Quels seraient les éléments les plus importants auxquels il faudrait faire attention dans le cadre d’une réorientation ou d’une orientation ?

Cela dépend de la personne. Le fait qu’il y ait un intérêt pour certaines matières et pas pour d’autres est quelque chose dont il faut absolument tenir compte. Mais cela peut être un piège aussi, parce que certaines matières enseignées en secondaire n’ont plus rien à voir avec les études qui portent le même nom en supérieur. Quand vous arrivez en fac d’histoire, c’est tout autre chose qu’on vous apprend que ce que vous avez étudié en secondaire. Des étudiants qui ont eu cours de comptabilité en secondaire tombent parfois de très haut quand ils entament un bachelier en comptabilité, parce que ça ne ressemble que de très loin et qu’il y a quantité de champs connexes qui sont abordés et qui ne correspondent pas nécessairement à ce qui les avait attirés. Ce peut être un bon indicateur, mais certainement pas le seul.

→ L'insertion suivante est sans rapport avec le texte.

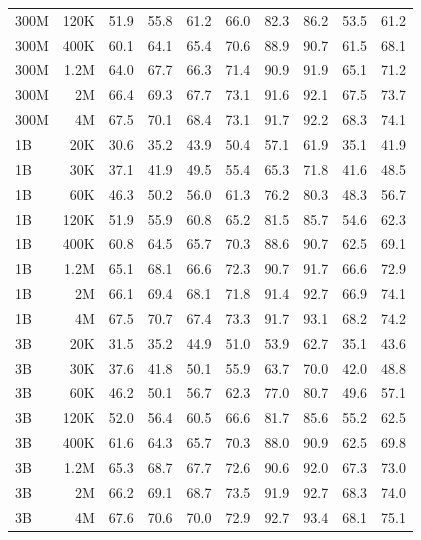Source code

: \begin{table}[t]
\begin{tabulary}{1.0\textwidth}{l r c c c c c c c c}
300M  & 120K  & 51.9 & 55.8 & 61.2 & 66.0 & 82.3 & 86.2 & 53.5 & 61.2 \\
300M  & 400K  & 60.1 & 64.1 & 65.4 & 70.6 & 88.9 & 90.7 & 61.5 & 68.1 \\
300M  & 1.2M    & 64.0 & 67.7 & 66.3 & 71.4 & 90.9 & 91.9 & 65.1 & 71.2 \\
300M  & 2M    & 66.4 & 69.3 & 67.7 & 73.1 & 91.6 & 92.1 & 67.5 & 73.7 \\
300M  & 4M    & 67.5 & 70.1 & 68.4 & 73.1 & 91.7 & 92.2 & 68.3 & 74.1 \\
\midrule[0.25pt]
1B    & 20K   & 30.6 & 35.2 & 43.9 & 50.4 & 57.1 & 61.9 & 35.1 & 41.9 \\
1B    & 30K   & 37.1 & 41.9 & 49.5 & 55.4 & 65.3 & 71.8 & 41.6 & 48.5 \\
1B    & 60K   & 46.3 & 50.2 & 56.0 & 61.3 & 76.2 & 80.3 & 48.3 & 56.7 \\
1B    & 120K  & 51.9 & 55.9 & 60.8 & 65.2 & 81.5 & 85.7 & 54.6 & 62.3 \\
1B    & 400K  & 60.8 & 64.5 & 65.7 & 70.3 & 88.6 & 90.7 & 62.5 & 69.1 \\
1B    & 1.2M    & 65.1 & 68.1 & 66.6 & 72.3 & 90.7 & 91.7 & 66.6 & 72.9 \\
1B    & 2M    & 66.1 & 69.4 & 68.1 & 71.8 & 91.4 & 92.7 & 66.9 & 74.1 \\
1B    & 4M    & 67.5 & 70.7 & 67.4 & 73.3 & 91.7 & 93.1 & 68.2 & 74.2 \\
\midrule[0.25pt]
3B    & 20K   & 31.5 & 35.2 & 44.9 & 51.0 & 53.9 & 62.7 & 35.1 & 43.6 \\
3B    & 30K   & 37.6 & 41.8 & 50.1 & 55.9 & 63.7 & 70.0 & 42.0 & 48.8 \\
3B    & 60K   & 46.2 & 50.1 & 56.7 & 62.3 & 77.0 & 80.7 & 49.6 & 57.1 \\
3B    & 120K  & 52.0 & 56.4 & 60.5 & 66.6 & 81.7 & 85.6 & 55.2 & 62.5 \\
3B    & 400K  & 61.6 & 64.3 & 65.7 & 70.3 & 88.0 & 90.9 & 62.5 & 69.8 \\
3B    & 1.2M    & 65.3 & 68.7 & 67.7 & 72.6 & 90.6 & 92.0 & 67.3 & 73.0 \\
3B    & 2M    & 66.2 & 69.1 & 68.7 & 73.5 & 91.9 & 92.7 & 68.3 & 74.0 \\
3B    & 4M    & 67.6 & 70.6 & 70.0 & 72.9 & 92.7 & 93.4 & 68.1 & 75.1 \\
    \bottomrule
  \end{tabulary}
\end{table}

Quels intérêts peuvent constituer des salons tels que celui qu’organise le SIEP ?

Cela dépend de ce qu’on y met. Cela peut être vu comme une immense bibliothèque avec, par conséquent, la nécessité de faire un tri dans tout ça, tant pour les élèves que pour les parents. Mais il y a des écoles qui préparent fort la visite du salon avec leurs élèves en faisant des exercices, en déterminant ce qu’ils vont voir, en établissant une liste de questions pour avoir déjà quelques idées… Dans ces salons, on peut rencontrer des étudiants et des professionnels qui vous expliquent un petit peu ce que sont les études ou les professions, à quoi ça ressemble, et qui vous donnent les informations que vous pourrez alors pousser plus loin éventuellement dans votre recherche de choix d’études.

Le contexte et les attentes ont-ils changé depuis la parution du livre Choisir ses études supérieures en Belgique francophone – Rêver, construire, agir : une question d’orientation, coécrit avec Anne Verriest et paru en 2015 ?

C’est une question très difficile, parce que chaque demande d’orientation est différente et il est donc très difficile de les comparer. Intuitivement, je pense que la pandémie a changé beaucoup de choses parce qu’elle fragilise les décisions et les certitudes. Mais cela ne doit donc pas nécessairement être pris négativement, dans la mesure où on fait aussi avec l’incertitude.